* **TASK STATEMENT**
Of the material below, the lines to be retyped are those from the line containing "- 创建型设计模式：主要解决「对象的创建」问题。" through the line containing "- 很多设计模式都是试图将庞", inclusive; reproduce them exactly.

* **GIVEN RECORDS**
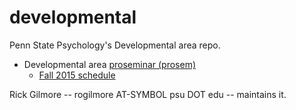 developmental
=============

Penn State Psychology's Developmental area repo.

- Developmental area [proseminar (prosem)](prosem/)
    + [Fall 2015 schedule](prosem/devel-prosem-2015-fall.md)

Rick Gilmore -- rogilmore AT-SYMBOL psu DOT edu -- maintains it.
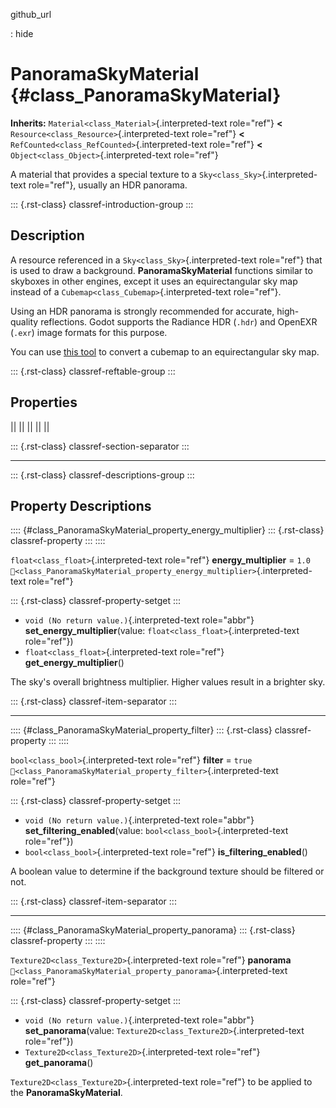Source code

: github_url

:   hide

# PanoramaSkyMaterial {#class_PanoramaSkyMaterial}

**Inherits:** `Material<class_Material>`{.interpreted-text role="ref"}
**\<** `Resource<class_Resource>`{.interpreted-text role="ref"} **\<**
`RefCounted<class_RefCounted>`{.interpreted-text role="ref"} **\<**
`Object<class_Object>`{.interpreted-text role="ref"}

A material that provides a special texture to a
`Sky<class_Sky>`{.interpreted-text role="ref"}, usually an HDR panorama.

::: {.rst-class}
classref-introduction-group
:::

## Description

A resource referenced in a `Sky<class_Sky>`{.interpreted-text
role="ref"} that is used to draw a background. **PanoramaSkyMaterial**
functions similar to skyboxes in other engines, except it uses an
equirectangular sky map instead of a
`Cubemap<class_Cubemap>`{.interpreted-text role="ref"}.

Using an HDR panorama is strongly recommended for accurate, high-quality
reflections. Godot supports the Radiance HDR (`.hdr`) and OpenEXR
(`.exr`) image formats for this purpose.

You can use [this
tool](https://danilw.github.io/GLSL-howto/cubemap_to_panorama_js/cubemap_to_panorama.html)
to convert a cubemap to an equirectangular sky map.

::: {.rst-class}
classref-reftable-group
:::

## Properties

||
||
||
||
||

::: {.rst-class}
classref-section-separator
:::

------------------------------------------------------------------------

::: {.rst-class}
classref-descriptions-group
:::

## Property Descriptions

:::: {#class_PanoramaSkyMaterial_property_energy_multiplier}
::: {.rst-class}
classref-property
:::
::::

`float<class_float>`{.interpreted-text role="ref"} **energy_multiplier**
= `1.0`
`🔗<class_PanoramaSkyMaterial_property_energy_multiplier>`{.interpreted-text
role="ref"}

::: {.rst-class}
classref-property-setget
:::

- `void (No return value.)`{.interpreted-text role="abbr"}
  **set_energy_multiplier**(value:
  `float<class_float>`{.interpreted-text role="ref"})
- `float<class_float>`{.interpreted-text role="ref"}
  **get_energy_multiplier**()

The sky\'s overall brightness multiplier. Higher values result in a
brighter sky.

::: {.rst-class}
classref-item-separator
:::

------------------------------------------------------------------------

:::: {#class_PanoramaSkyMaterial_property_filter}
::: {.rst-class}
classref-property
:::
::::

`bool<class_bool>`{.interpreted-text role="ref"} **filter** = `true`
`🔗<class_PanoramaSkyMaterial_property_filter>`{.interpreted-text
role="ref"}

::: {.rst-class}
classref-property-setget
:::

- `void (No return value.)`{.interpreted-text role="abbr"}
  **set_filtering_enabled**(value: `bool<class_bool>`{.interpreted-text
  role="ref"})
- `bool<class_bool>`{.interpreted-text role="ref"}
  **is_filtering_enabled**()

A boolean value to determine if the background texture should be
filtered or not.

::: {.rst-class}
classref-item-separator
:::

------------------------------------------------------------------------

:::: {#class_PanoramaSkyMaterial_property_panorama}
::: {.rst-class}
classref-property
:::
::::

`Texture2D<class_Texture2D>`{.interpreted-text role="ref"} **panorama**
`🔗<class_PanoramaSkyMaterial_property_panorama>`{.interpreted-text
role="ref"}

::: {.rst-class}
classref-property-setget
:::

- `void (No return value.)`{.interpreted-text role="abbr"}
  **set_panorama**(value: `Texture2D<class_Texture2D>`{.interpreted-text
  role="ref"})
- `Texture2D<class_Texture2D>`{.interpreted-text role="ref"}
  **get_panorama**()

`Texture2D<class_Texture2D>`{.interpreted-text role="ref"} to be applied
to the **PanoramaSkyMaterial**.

* * *

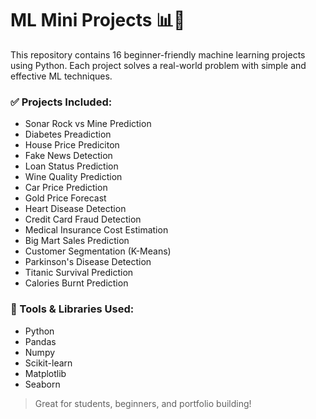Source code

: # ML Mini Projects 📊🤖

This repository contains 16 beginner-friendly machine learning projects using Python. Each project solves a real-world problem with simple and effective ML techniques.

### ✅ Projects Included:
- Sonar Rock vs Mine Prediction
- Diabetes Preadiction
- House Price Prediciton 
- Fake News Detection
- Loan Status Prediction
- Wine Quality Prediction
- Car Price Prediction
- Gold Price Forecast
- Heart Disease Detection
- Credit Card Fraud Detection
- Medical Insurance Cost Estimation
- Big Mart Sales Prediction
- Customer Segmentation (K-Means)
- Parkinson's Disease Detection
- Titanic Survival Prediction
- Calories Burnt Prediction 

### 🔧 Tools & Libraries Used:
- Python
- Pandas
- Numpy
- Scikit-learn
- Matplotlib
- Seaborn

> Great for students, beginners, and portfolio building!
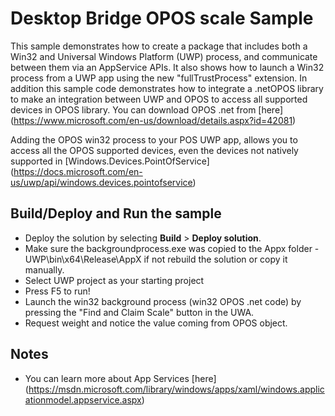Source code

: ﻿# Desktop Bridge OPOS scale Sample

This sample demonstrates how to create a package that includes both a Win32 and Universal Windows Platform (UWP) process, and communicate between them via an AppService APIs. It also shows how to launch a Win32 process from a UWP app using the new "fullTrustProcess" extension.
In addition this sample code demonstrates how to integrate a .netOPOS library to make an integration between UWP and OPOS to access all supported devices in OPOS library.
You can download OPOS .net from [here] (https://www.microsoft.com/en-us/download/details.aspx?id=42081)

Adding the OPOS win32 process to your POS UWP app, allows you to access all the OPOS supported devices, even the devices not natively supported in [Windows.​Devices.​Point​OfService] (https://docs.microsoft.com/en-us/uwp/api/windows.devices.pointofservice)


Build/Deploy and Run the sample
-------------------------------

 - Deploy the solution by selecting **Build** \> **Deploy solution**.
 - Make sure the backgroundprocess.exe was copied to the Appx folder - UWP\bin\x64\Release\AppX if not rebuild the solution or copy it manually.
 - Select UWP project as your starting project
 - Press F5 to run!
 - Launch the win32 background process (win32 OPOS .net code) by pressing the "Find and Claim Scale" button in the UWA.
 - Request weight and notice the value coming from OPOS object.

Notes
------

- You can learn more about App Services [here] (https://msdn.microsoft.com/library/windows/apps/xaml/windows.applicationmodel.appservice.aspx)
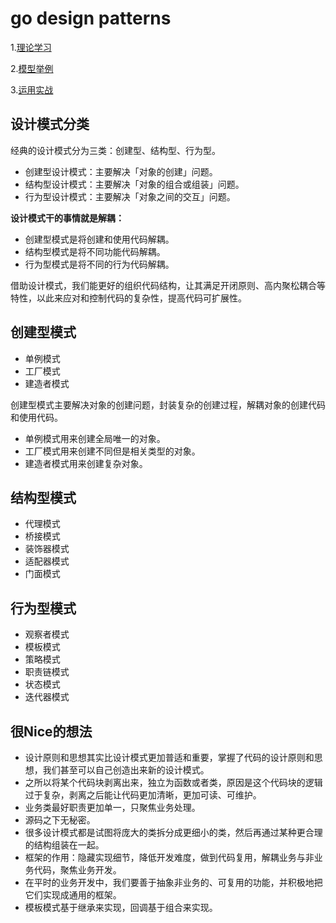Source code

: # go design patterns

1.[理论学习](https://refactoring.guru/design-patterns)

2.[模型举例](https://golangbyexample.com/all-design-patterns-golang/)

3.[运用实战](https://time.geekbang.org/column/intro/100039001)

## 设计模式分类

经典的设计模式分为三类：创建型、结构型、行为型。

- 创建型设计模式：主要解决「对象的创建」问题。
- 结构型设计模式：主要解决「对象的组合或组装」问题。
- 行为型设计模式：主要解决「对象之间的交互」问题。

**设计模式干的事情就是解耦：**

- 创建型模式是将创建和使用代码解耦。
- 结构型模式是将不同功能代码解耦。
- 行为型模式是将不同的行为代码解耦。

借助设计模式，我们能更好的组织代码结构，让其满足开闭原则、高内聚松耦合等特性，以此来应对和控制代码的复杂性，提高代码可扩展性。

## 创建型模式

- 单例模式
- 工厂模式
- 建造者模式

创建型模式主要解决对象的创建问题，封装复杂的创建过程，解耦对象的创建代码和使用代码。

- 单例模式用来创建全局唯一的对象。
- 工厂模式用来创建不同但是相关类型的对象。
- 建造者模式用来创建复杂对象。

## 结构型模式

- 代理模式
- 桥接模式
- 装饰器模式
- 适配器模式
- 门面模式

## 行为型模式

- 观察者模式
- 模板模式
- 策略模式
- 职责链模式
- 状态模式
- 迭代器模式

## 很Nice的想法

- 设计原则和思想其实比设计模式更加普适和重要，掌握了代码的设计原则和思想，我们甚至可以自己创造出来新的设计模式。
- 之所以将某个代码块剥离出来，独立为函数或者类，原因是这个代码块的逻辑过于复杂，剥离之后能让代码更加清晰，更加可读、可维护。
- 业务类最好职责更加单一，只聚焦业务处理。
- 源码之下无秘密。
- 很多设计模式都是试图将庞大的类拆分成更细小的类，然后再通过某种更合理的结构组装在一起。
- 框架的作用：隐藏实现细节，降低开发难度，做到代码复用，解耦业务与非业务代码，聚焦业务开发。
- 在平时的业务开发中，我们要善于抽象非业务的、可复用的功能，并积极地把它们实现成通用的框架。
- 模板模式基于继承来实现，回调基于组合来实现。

* **SOLVED EXERCISE**
- 创建型设计模式：主要解决「对象的创建」问题。
- 结构型设计模式：主要解决「对象的组合或组装」问题。
- 行为型设计模式：主要解决「对象之间的交互」问题。

**设计模式干的事情就是解耦：**

- 创建型模式是将创建和使用代码解耦。
- 结构型模式是将不同功能代码解耦。
- 行为型模式是将不同的行为代码解耦。

借助设计模式，我们能更好的组织代码结构，让其满足开闭原则、高内聚松耦合等特性，以此来应对和控制代码的复杂性，提高代码可扩展性。

## 创建型模式

- 单例模式
- 工厂模式
- 建造者模式

创建型模式主要解决对象的创建问题，封装复杂的创建过程，解耦对象的创建代码和使用代码。

- 单例模式用来创建全局唯一的对象。
- 工厂模式用来创建不同但是相关类型的对象。
- 建造者模式用来创建复杂对象。

## 结构型模式

- 代理模式
- 桥接模式
- 装饰器模式
- 适配器模式
- 门面模式

## 行为型模式

- 观察者模式
- 模板模式
- 策略模式
- 职责链模式
- 状态模式
- 迭代器模式

## 很Nice的想法

- 设计原则和思想其实比设计模式更加普适和重要，掌握了代码的设计原则和思想，我们甚至可以自己创造出来新的设计模式。
- 之所以将某个代码块剥离出来，独立为函数或者类，原因是这个代码块的逻辑过于复杂，剥离之后能让代码更加清晰，更加可读、可维护。
- 业务类最好职责更加单一，只聚焦业务处理。
- 源码之下无秘密。
- 很多设计模式都是试图将庞大的类拆分成更细小的类，然后再通过某种更合理的结构组装在一起。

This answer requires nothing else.